Which brings us to something that has recently gotten significant traction in our world – Experience Level Agreements (XLAs). These differ from SLAs in several key aspects:
- XLAs supplement or complement, but do not replace, SLAs
- XLAs are dynamic and should be reevaluated on a regular cadence with changes that impact the experience
- Beyond their existence and what will be measured, XLAs should not be contractual
- XLAs can be indices that look at performance holistically to reflect the sentiment of the customer more accurately
The last two years of the pandemic present us the ultimate case study for XLAs. Reflect back to January 2020 when all was right with the world and COVID was still just an unrealized risk that may or may not impact us.
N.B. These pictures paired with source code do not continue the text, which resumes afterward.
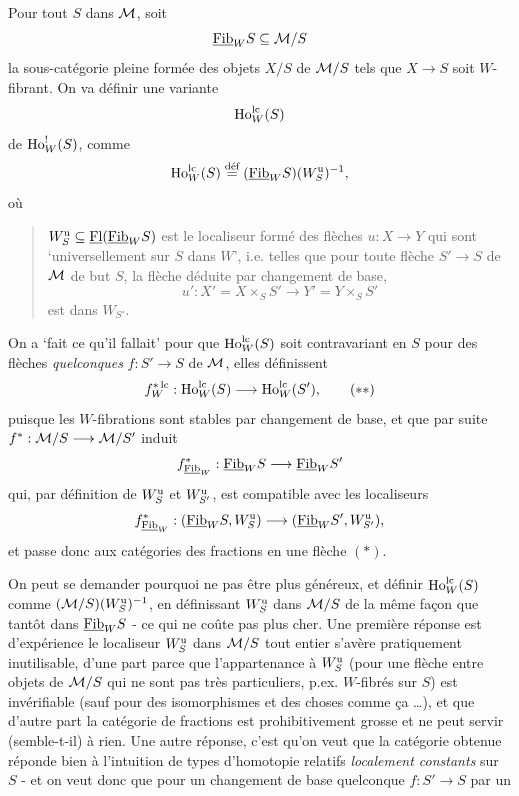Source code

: Pour tout $S$ dans $\mathcal{M}$, soit
\[
\underline{\mathrm{Fib}}_W S \subseteq \mathcal{M}/S
\]
la sous-catégorie pleine formée des objets $X/S$ de $\mathcal{M}/S$ tels que $X \longrightarrow S$ soit $W$-fibrant. On va définir une variante
\[
\mathrm{Ho}^{\mathrm{lc}}_W(S)
\]
de $\mathrm{Ho}^!_W(S)$, comme
\[
\mathrm{Ho}^{\mathrm{lc}}_W(S) \overset{\text{déf}}{=} (\underline{\mathrm{Fib}}_W S)(W^{\mathrm{u}}_S)^{-1},
\]
où

\begin{quote}
$W^{\mathrm{u}}_S \subseteq \underline{\mathrm{Fl}}(\underline{\mathrm{Fib}}_W S)$ est le localiseur formé des flèches $u : X \longrightarrow Y$ qui sont ‘universellement sur $S$ dans $W$’, i.e. telles que pour toute flèche $S' \longrightarrow S$ de $\mathcal{M}$ de but $S$, la flèche déduite par changement de base,
\[
u' : X' = X \times_S S' \longrightarrow Y' = Y \times_S S'
\]
est dans $W_{S'}$.
\end{quote}

On a ‘fait ce qu'il fallait’ pour que $\mathrm{Ho}^{\mathrm{lc}}_W(S)$ soit contravariant en $S$ pour des flèches \textit{quelconques} $f : S' \longrightarrow S$ de $\mathcal{M}$, elles définissent
\[
f^{*\,\lc}_W : \Ho^{\lc}_W(S) \longrightarrow \Ho^{\lc}_W(S'), \tag*{$(**)$}
\]
puisque les $W$-fibrations sont stables par changement de base, et que par suite $f^* : \mathcal{M}/S \longrightarrow \mathcal{M}/S'$ induit
\[
f^*_{\underline{\mathrm{Fib}}_W} : \underline{\mathrm{Fib}}_W S \longrightarrow \underline{\mathrm{Fib}}_W S'
\]
qui, par définition de $W^{\mathrm{u}}_S$ et $W^{\mathrm{u}}_{S'}$, est compatible avec les localiseurs
\[
f^*_{\underline{\mathrm{Fib}}_W} : (\underline{\mathrm{Fib}}_W S, W^{\mathrm{u}}_S) \longrightarrow (\underline{\mathrm{Fib}}_W S', W^{\mathrm{u}}_{S'}),
\]
et passe donc aux catégories des fractions en une flèche $(*)$.

On peut se demander pourquoi ne pas être plus généreux, et définir $\mathrm{Ho}^{\mathrm{lc}}_W(S)$ comme $(\mathcal{M}/S)(W^{\mathrm{u}}_S)^{-1}$, en définissant $W^{\mathrm{u}}_S$ dans $\mathcal{M}/S$ de la même façon que tantôt dans $\underline{\mathrm{Fib}}_W S$ - ce qui ne coûte pas plus cher. Une première réponse est d'expérience le localiseur $W^{\mathrm{u}}_S$ dans $\mathcal{M}/S$ tout entier s'avère pratiquement inutilisable, d'une part parce que l'appartenance à $W^{\mathrm{u}}_S$ (pour une flèche entre objets de $\mathcal{M}/S$ qui ne sont pas très particuliers, p.ex. $W$-fibrés sur $S$) est invérifiable (sauf pour des isomorphismes et des choses comme ça \dots), et que d'autre part la catégorie de fractions est prohibitivement
grosse et ne peut servir (semble-t-il) à rien. Une autre réponse, c'est qu'on veut que la catégorie obtenue réponde bien à l'intuition de types d'homotopie relatifs \textit{localement constants} sur $S$ - et on veut donc que pour un changement de base quelconque $f : S' \longrightarrow S$ par un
Now think about how many experiences changed and how significantly almost overnight.
- The first shoe to drop was a massive, global shortage of hardware (PCs, laptops, monitors, cabling, VPN appliances, etc.).
- Next came the need for new processes to be developed to onboard new employees at home – including setting up their own equipment and remote training.
- Next came a whole new way of collaborating in virtual meetings and the explosion of telepresence applications to replace all those meetings we used to attend.
- The next was the challenge of performance monitoring agents who we no longer had in line of sight since they were sitting in their spare bedroom.
And the hits just kept coming – for months! Process after process had to be revised or developed to adjust to the new mode of operation. We got past each of these hurdles but there was no real agreement on what it would look like. We accomplished all these great things by the seat of our pants!
Everyone in service and support got kudos from our organizational leaders for how we handled the transition to working from home, but do we really know that this was their sentiment and not just another Watermelon Effect?
Had we thought it through in March 2020, we could have established XLAs that would have measured success against each change. We could have implemented means of capturing customer sentiment more effectively and on a more timely basis to ensure that we were executing at the speed of the business. The reality is that what was important changed dramatically for that period of time – the minimally viable product was put on hold – as other priorities came to the forefront. This is the type of scenario where XLAs can truly reveal customer perceptions of the desk. And once we confronted and overcame one hurdle, we could have eliminated associated XLAs and developed one or more to address the next obstacle.
This flexibility to address changing priorities while accurately capturing the customer sentiment is the difference-making aspect of the XLA. Let’s use them properly and remain vigilant that they don’t get weaponized against us.
Doug Rabold is Chief Experience Officer, Founder and Principal Consultant of Bold Ray Consulting in San Antonio, Texas. As an IT Operations Leader he has had direct oversight of over a dozen different ITIL processes. He is currently serving as President of the HDI National Board of Directors and is member of the ITAM Forum Strategic Advisory Board. He previously served two terms on a Customer Advisory Board helping guide development of an industry leading ITSM tool from a customer perspective.